Figure 5. Skew-T log-P diagrams of the (a) Xiamen and (b) Fuzhou radiosondes (station locations given in Figure 1a) at 08 LST on 6 May 2020. The ambient temperature and dew point are, respectively, represented by the solid black and green lines. To obtain more representative pre-convective environments, the Xiamen and Fuzhou soundings were modified by assuming a well-mixed boundary layer using the mean surface values at the stations within the south and north convection-active zones (as in Figure 4a) at 1200 LST, respectively. The modified ambient temperatures are plotted as black dashed lines. The parcel ascent (undiluted from the surface) curves without and with sounding modification are indicated by the solid and dashed red lines, respectively. The wind profile is shown on the left side of each panel (full bar = 4 m s−1; half bars = 2 m s−1; flag = 20 m s−1). The surface-based convective available potential energy (CAPE), convective inhibition (CIN), and level of free convection (LFC) values were calculated using both the original and modified (shown in parentheses) soundings. The surface-to-500-hPa vertical wind shear (VWS) at 1200 LST was estimated based on the soundings’ wind profiles at 08 LST while replacing the near-surface winds with in situ 10 m winds at 1200 LST (Figure 4b).
Remotesensing 14 00131 g005
As seen in the sequence of radar mosaics (refer to Figure 6), the convection outbreak was characterized by successive occurrence of convective cells after its onset. Interestingly, the early-stage convective activities (i.e., Z ≥ 35 dBZ) were concentrated in three individual but adjacent areas from north to south, with a maximum center distance of less than 200 km (Figure 1b). There were also three heavy rainfall centers with maximum hourly rainfall of more than 20 mm near the three convection hotspots (Figure 1b). For the comparison analysis, three zones with almost equal areas were selected to cover the convection hotspots: the north (N; 118.0°–119.2°E, 25.5°–26.1°N), middle (M; 117.4°–118.6°E, 24.8°–25.4°N), and south (S; 117.1°–118.3°E, 24.2°–24.8°N) zones (Figure 1). The study period began at 1200 LST, before the convective initiation in all zones, and it ended at 1500 LST, after which some of the mature convective cells in different zones tended to merge together. A preliminary investigation showed the occurrence frequency of strong convection (e.g., Z ≥ 50 dBZ) and hail report number during the study period were different between zones (Figure 1b). This implies that the convective development of this convection outbreak might have distinct features in different zones, which are investigated in detail based on radar and satellite observations in next section.

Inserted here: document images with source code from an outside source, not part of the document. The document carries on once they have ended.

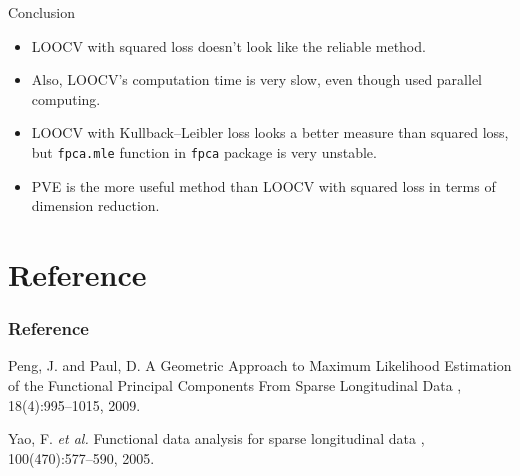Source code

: \documentclass{beamer}
\begin{document}
\begin{frame}{Conclusion}
	\begin{itemize}
		\item {
			LOOCV with squared loss doesn't look like the reliable method.
		}	
		\item {
			Also, LOOCV's computation time is very slow, even though used parallel computing.
		}	
		\item {
			LOOCV with Kullback–Leibler loss looks a better measure than squared loss, but \texttt{fpca.mle} function in \texttt{fpca} package is very unstable.
		}
		\item {
			PVE is the more useful method than LOOCV with squared loss in terms of dimension reduction.
		}
	\end{itemize}
\end{frame}


\appendix
\section{Reference}
\begin{frame}
  \frametitle<presentation>{Reference}
    
  \begin{thebibliography}{10}
  	\beamertemplatearticlebibitems
  	Peng, J. and Paul, D.
  	\newblock A Geometric Approach to Maximum Likelihood Estimation of the Functional Principal Components From Sparse Longitudinal Data
  	, 18(4):995--1015,
  	2009.
		
   	\beamertemplatearticlebibitems
		Yao, F. \textit{et al.}
		\newblock Functional data analysis for sparse longitudinal data
		, 100(470):577--590,
		2005.
  \end{thebibliography}
\end{frame}


%
%    
%    
%
% 
%    
%
\end{document}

4. Inter-Zone Comparison Results of Convective Development

4.1. Features of Convection and Precipitation: Three-Dimensional Radar Analyses

The comparison of the convective development among the three convection-active zones began with the radar analyses in terms of initial convection, subsequent convective development, and evolutions of vertical structure and supercell-related signatures.

4.1.1. Initial Convection

Convective activities appeared in turn from N to S. The initiation of the first convection, defined as the first occurrence of continuous aloft Z ≥ 35 dBZ [15], was observed at 1218, 1236, and 1248 LST in N, M, and S, respectively (Figure 7a1–c1). The CFADs at 1230 LST (Figure 8a1–c1) show that the N convection had mean (maximum) Z values exceeding 0 (35) dBZ at an uppermost altitude of ~9.5 (6) km, while there were barely any mean (maximum) Z values exceeding 0 (35) dBZ above the surface for M and S. From north to south, a less saturated environment (Figure 3c–e and Figure 4a) with a higher LFC and larger CIN (Figure 5) made convective initiation significantly more difficult and thus occur later. The convection originated from the mountainous areas in M and N and the coastal plain in S (Figure 1b). The interaction between the southwestward-moving shear line (Figure 3c,d) and high terrain may have acted as a triggering mechanism for the convective initiation in N and M.
After initiation, the ≥50 dBZ strong convective precipitation (SCP) appeared immediately (within ~6 min) in N and S, but it did not appear in M until ~42 min later (Figure 7a2–c2). Mainly occurring below the freezing level, the initial convection in M before 1318 LST was too shallow to produce SCP (Figure 7b1,b2). For N, the initial convection happening in a relatively moist environment (Figure 3c–e and Figure 4a) was dominated by warm-rain processes, with most SCP below the freezing level until ~1400 LST (Figure 7a2). The initial convection in S exhibited most explosive development once the relatively strong CIN (Figure 5a) was overcome, with the production of SCP extending into the −20 °C levels within 30 min from the convective initiation time (Figure 7c2). As seen in the CFADs, a rapid decrease in maximum Z with height from the freezing level upward was observed in the initial convection in N and M (refer to the outmost curves in Figure 8a1,a2,b2), again suggesting dominant warm-rain processes within weak updrafts [24,47]. In contrast, the deepest initial convection in S had a larger maximum Z within the mixed-phase layer (freezing to −20 °C levels) than other levels (Figure 8c2).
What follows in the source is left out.